Problem to work on
Search the data below for "qcloudimg"; list each line that holds it.

[[ Data records, beginning ]]

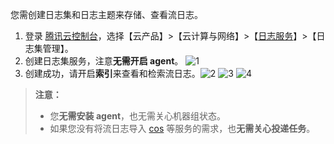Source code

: 
您需创建日志集和日志主题来存储、查看流日志。
1. 登录 [腾讯云控制台](https://console.cloud.tencent.com/)，选择【云产品】>【云计算与网络】>【[日志服务](https://console.cloud.tencent.com/cls/logset)】>【日志集管理】。 
2. 创建日志集服务，注意**无需开启 agent**。
![1](https://main.qcloudimg.com/raw/a73b4cf8b0a1cd0ea103a67f829ec789.png) 
3. 创建成功，请开启**索引**来查看和检索流日志。![2](https://main.qcloudimg.com/raw/edf1d862751eb1c16f28fd1ee7dfb5cc.png)
  ![3](https://main.qcloudimg.com/raw/eee69cb13205e1d727948a71deb42c44.png)
  ![4](https://main.qcloudimg.com/raw/1e43e728dd4832c37d86cb054c8ae941.png)

>**注意：** 
>- 您**无需安装 agent**，也无需关心机器组状态。 
>- 如果您没有将流日志导入 [cos](https://intl.cloud.tencent.com/zh/document/product/436/6222) 等服务的需求，也**无需关心投递任务**。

[[ Data records, end ]]

Task solution
![1](https://main.qcloudimg.com/raw/a73b4cf8b0a1cd0ea103a67f829ec789.png) 
3. 创建成功，请开启**索引**来查看和检索流日志。![2](https://main.qcloudimg.com/raw/edf1d862751eb1c16f28fd1ee7dfb5cc.png)
  ![3](https://main.qcloudimg.com/raw/eee69cb13205e1d727948a71deb42c44.png)
  ![4](https://main.qcloudimg.com/raw/1e43e728dd4832c37d86cb054c8ae941.png)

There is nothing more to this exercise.